What is Private Mortgage Insurance or PMI? PMI is an insurance paid by you the borrower to protect the lender if you the borrower defaults on your loan. What causes you to have PMI? Easy answer, any time you put less than 20% down on a conventional loan you will need to carry some form of PMI.
Most people have heard of the term PMI, and most people think it is bad and immediately want to avoid it. Many articles on the internet will recommend the same. I on the other hand have a little bit of a different of opinion. PMI on a loan is no longer a taboo, actually a huge majority of the consumer market today carries PMI on their loan.

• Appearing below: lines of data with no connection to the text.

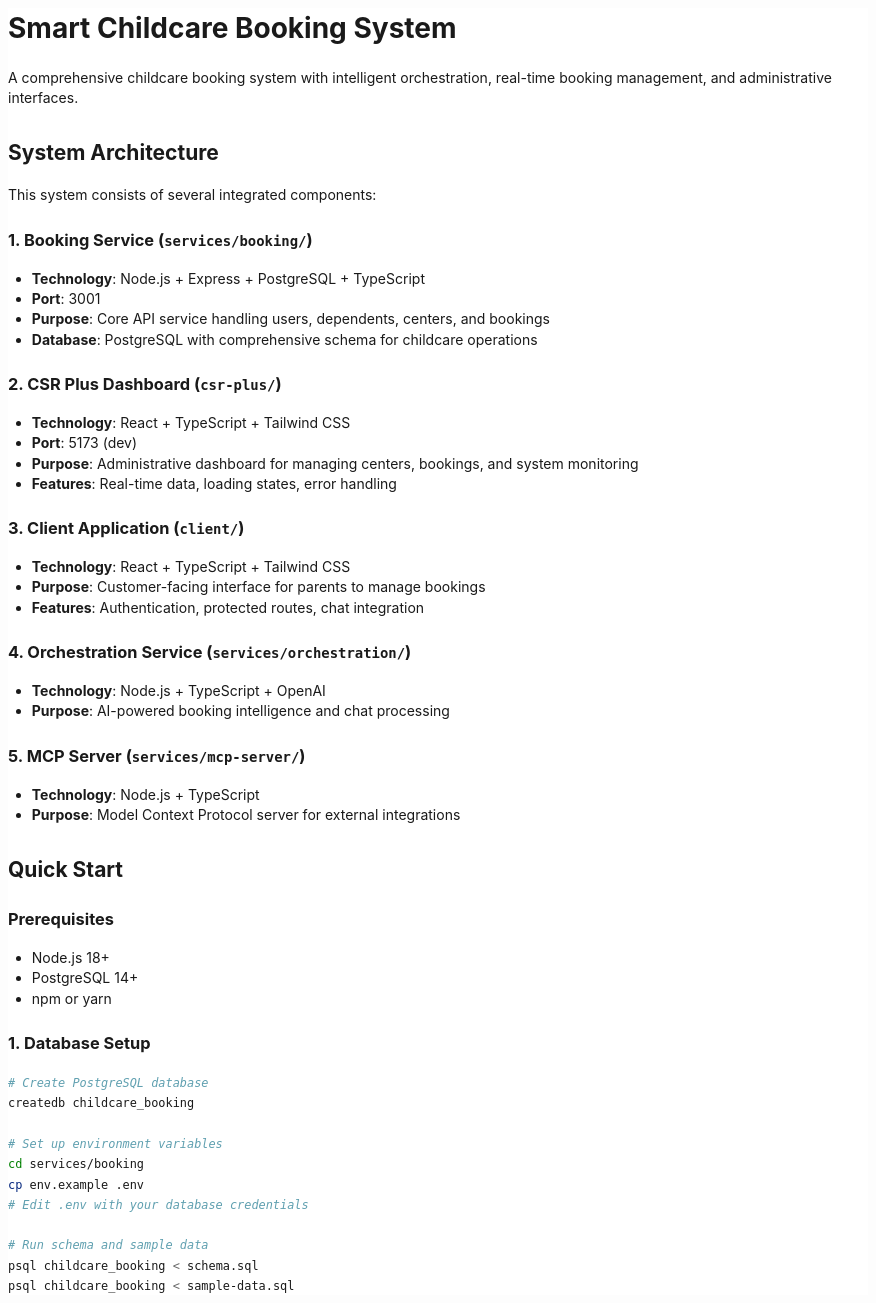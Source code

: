 # Smart Childcare Booking System

A comprehensive childcare booking system with intelligent orchestration, real-time booking management, and administrative interfaces.

## System Architecture

This system consists of several integrated components:

### 1. **Booking Service** (`services/booking/`)
- **Technology**: Node.js + Express + PostgreSQL + TypeScript
- **Port**: 3001
- **Purpose**: Core API service handling users, dependents, centers, and bookings
- **Database**: PostgreSQL with comprehensive schema for childcare operations

### 2. **CSR Plus Dashboard** (`csr-plus/`)
- **Technology**: React + TypeScript + Tailwind CSS
- **Port**: 5173 (dev)
- **Purpose**: Administrative dashboard for managing centers, bookings, and system monitoring
- **Features**: Real-time data, loading states, error handling

### 3. **Client Application** (`client/`)
- **Technology**: React + TypeScript + Tailwind CSS
- **Purpose**: Customer-facing interface for parents to manage bookings
- **Features**: Authentication, protected routes, chat integration

### 4. **Orchestration Service** (`services/orchestration/`)
- **Technology**: Node.js + TypeScript + OpenAI
- **Purpose**: AI-powered booking intelligence and chat processing

### 5. **MCP Server** (`services/mcp-server/`)
- **Technology**: Node.js + TypeScript
- **Purpose**: Model Context Protocol server for external integrations

## Quick Start

### Prerequisites
- Node.js 18+
- PostgreSQL 14+
- npm or yarn

### 1. Database Setup
```bash
# Create PostgreSQL database
createdb childcare_booking

# Set up environment variables
cd services/booking
cp env.example .env
# Edit .env with your database credentials

# Run schema and sample data
psql childcare_booking < schema.sql
psql childcare_booking < sample-data.sql
```

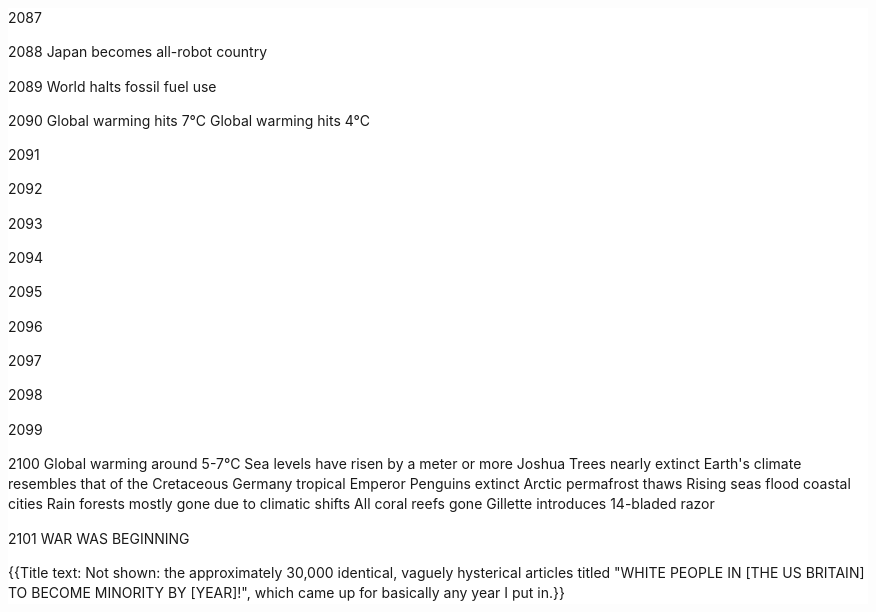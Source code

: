 2087

2088
Japan becomes all-robot country

2089
World halts fossil fuel use

2090
Global warming hits 7°C
Global warming hits 4°C

2091

2092

2093

2094

2095

2096

2097

2098

2099

2100
Global warming around 5-7°C
Sea levels have risen by a meter or more
Joshua Trees nearly extinct
Earth's climate resembles that of the Cretaceous
Germany tropical
Emperor Penguins extinct
Arctic permafrost thaws
Rising seas flood coastal cities
Rain forests mostly gone due to climatic shifts
All coral reefs gone
Gillette introduces 14-bladed razor

2101
WAR WAS BEGINNING

{{Title text: Not shown: the approximately 30,000 identical, vaguely hysterical articles titled "WHITE PEOPLE IN [THE US
BRITAIN] TO BECOME MINORITY BY [YEAR]!", which came up for basically any year I put in.}}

Now let's talk about the two most common types of PMI:
- Monthly MI or Borrower Paid - This is the most common option, it is simply added on to your monthly payment just like your taxes or home owners insurance would be to increase your overall monthly payment. (This can be removed, and we will talk about that later)
- Lender Paid MI or LPMI - This option has lost popularity over the last few years, in this option you are just taking the MI rate and adding it to your interest rate. Quick example your rate was going to be a 3% but the LPMI cost is 1%, now you have a 4% interest rate but you are not paying monthly MI as a separate part of your payment. (This cannot be removed, and we will talk about that later)
In most cases I would recommend you the client taking the Monthly MI option. The why for this is you get more flexibility with removal in the future.
Now for the Pros and Cons to having PMI: (Keep in mind this is all generally speaking)
- Lower Down Payment
- Lower Interest Rate Options
- Can be removed down the line
- May be tax deductible (ask your tax prep individual)
- Higher Monthly Payment
- Can restrict how much home you can have
- Depending on MI type selected could increase rate
- Depending on MI type selected may not be removed down the line
So why do I think having mortgage insurance is not a bad idea? Let's dig in to a quick example.
You are buying a home for $300,000 and have the option of putting 5% down, or putting 20% down. When we look at just straight cash we are talking taking $15,000 out of your pocket or $60,000 out of your pocket. A difference of $45,000!!
Let's discuss how long it would take for you to recoup your investment. Let's say in this same example you are paying an extra $200 a month between your Principle and Interest payment plus your PMI payment doing 5% down instead of 20% down just to avoid MI.
It would take you the borrower almost 19 years to recoup the $45,000 you had to spend out of your pocket. Anything that takes you almost 20 years to recoup is not a great deal. Having the extra $45,000 in your pocket allow you to make home improvements, invest, pay off debts and have a safety net if anything financially comes up in your life.
I know what you are thinking, but the other way I would have equity!! I need equity!! I want you to do me a favor next time you go to the store and hit the check out line see if the cashier will take your equity as payment. I bet they are going to look at you like you are crazy. Also we cannot forget that equity is made up, the equity you have today could be gone tomorrow, but the cash in your pocket, or in the bank, or under your mattress doesn't go away unless you use it.
PMI removal - so with all the factors I mentioned above we also have the ability to remove your PMI if you have taken a monthly MI option.
How to remove PMI?
- Reach 80% LTV - Once you reach 80% LTV you can request PMI to be removed from your lender.
- Reach 78% LTV - Once you reach 78% LTV your lender must remove PMI from your loan.
- Refinance your loan - You can always refinance if you feel your home is worth more, and you want to change your rate.
- LPMI does not allow you to remove PMI because you bought it in to your rate, so your only option is to refinance your loan.
Imagine if you spent an extra $45,000 when the current market within a few years would have allowed you to remove PMI naturally with inflation. You are going to wish you had some of that cash back.
Final thoughts on PMI.
I think if you have the option to put enough money down to remove PMI or keep it, just keep it. Save yourself the money in your pocket, be prepared for life experiences because they will sneak up on you when you least expect it.
I will use my real life loan to paint the final picture. My wife and I bought our home 3 years ago and put 5% down, instead of the 20%. In the last 3 years are home value went from $340,000 to $395,000. I was able to remove PMI, get under 80%, and only paid a higher monthly payment for 3 years. I was still able to keep a big chunk of cash in our account that was used to make upgrades to the home.
At the end of the day always do what is most comfortable to you and your family, every one has a different comfort point on their loan, and it is up to you and your mortgage professional to make that determination. Always always always speak with a mortgage professional to know your options.